Posted on Sunday, 31 March, 2013 | Comment icon 44 comments


Image credit: Aaron1a12

 
Honeybees have been dying off faster than ever with up to 50% of hives being wiped out last year.

Scientists have been scratching their heads since bees started to die off mysteriously over the last few years. Despite extensive research in to the cause of what is now known as "colony collapse disorder", researchers have been unable to agree upon a conclusive explanation. Some believe that the affliction is down to new types of pesticides known as neonicotinoids that are incorporated in to the plants themselves, however this has yet to be confirmed.
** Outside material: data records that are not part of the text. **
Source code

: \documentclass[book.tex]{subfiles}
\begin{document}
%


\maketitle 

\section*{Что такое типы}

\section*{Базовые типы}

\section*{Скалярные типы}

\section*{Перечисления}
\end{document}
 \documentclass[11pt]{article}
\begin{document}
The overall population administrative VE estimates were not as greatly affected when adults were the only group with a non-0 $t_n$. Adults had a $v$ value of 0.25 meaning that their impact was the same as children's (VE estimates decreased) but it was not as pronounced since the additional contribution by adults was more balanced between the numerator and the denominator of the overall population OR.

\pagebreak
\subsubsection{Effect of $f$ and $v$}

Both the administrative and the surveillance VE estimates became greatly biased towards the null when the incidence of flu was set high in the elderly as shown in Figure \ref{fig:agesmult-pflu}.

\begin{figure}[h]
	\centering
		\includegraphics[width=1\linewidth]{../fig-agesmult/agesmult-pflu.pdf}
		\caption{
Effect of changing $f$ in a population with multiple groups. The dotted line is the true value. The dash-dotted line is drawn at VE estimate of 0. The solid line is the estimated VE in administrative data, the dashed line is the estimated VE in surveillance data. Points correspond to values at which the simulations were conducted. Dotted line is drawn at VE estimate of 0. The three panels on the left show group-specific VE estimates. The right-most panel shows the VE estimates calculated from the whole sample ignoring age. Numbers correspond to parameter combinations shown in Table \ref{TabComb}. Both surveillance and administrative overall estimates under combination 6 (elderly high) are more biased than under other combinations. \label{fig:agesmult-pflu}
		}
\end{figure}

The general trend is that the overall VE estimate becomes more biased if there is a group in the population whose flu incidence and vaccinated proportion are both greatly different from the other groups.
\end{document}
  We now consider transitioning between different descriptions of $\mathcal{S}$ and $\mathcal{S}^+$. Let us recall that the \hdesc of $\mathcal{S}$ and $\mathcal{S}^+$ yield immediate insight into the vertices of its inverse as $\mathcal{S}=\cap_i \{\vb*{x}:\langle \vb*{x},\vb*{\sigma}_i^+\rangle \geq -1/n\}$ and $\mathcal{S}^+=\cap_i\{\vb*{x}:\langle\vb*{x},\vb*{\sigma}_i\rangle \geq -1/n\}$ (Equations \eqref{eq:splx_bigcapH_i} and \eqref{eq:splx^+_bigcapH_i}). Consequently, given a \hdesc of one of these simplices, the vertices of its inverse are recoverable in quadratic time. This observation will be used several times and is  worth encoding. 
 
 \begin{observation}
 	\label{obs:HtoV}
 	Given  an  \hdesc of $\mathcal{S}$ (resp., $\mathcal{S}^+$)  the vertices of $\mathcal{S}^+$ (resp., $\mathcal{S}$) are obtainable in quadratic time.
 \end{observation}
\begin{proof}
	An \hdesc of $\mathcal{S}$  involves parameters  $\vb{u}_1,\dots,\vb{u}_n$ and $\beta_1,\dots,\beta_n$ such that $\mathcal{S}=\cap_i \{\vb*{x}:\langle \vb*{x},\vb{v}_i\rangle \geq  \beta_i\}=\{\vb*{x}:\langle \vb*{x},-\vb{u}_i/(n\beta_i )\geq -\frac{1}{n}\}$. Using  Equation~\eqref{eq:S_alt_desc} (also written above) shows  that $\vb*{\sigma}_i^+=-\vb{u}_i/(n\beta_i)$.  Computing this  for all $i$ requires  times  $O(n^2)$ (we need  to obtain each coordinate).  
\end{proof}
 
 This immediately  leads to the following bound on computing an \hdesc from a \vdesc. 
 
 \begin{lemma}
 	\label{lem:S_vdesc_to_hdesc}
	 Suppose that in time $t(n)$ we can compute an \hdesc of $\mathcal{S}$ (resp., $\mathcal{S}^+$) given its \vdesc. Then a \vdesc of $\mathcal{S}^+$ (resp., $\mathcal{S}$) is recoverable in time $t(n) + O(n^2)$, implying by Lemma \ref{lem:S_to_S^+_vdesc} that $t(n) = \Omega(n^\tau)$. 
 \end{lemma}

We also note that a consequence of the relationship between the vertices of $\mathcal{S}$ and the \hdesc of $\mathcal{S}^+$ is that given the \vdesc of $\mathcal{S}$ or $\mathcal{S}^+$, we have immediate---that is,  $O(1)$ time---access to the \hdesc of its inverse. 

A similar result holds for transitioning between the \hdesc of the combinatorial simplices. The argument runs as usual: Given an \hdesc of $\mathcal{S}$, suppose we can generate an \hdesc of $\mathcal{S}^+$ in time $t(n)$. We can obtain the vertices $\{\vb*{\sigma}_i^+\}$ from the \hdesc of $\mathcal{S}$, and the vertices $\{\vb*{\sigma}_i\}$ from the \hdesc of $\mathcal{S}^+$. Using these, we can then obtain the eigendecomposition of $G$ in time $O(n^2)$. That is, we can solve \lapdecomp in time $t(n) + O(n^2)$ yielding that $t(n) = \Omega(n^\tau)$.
Now the problem appears to be getting worse, spelling potential catastrophe for the bees themselves and for the all the plants that they pollinate. "They looked so healthy last spring," said beekeeper Bill Dahle. "We were so proud of them. Then, about the first of September, they started to fall on their face, to die like crazy. We’ve been doing this 30 years, and we’ve never experienced this kind of loss before."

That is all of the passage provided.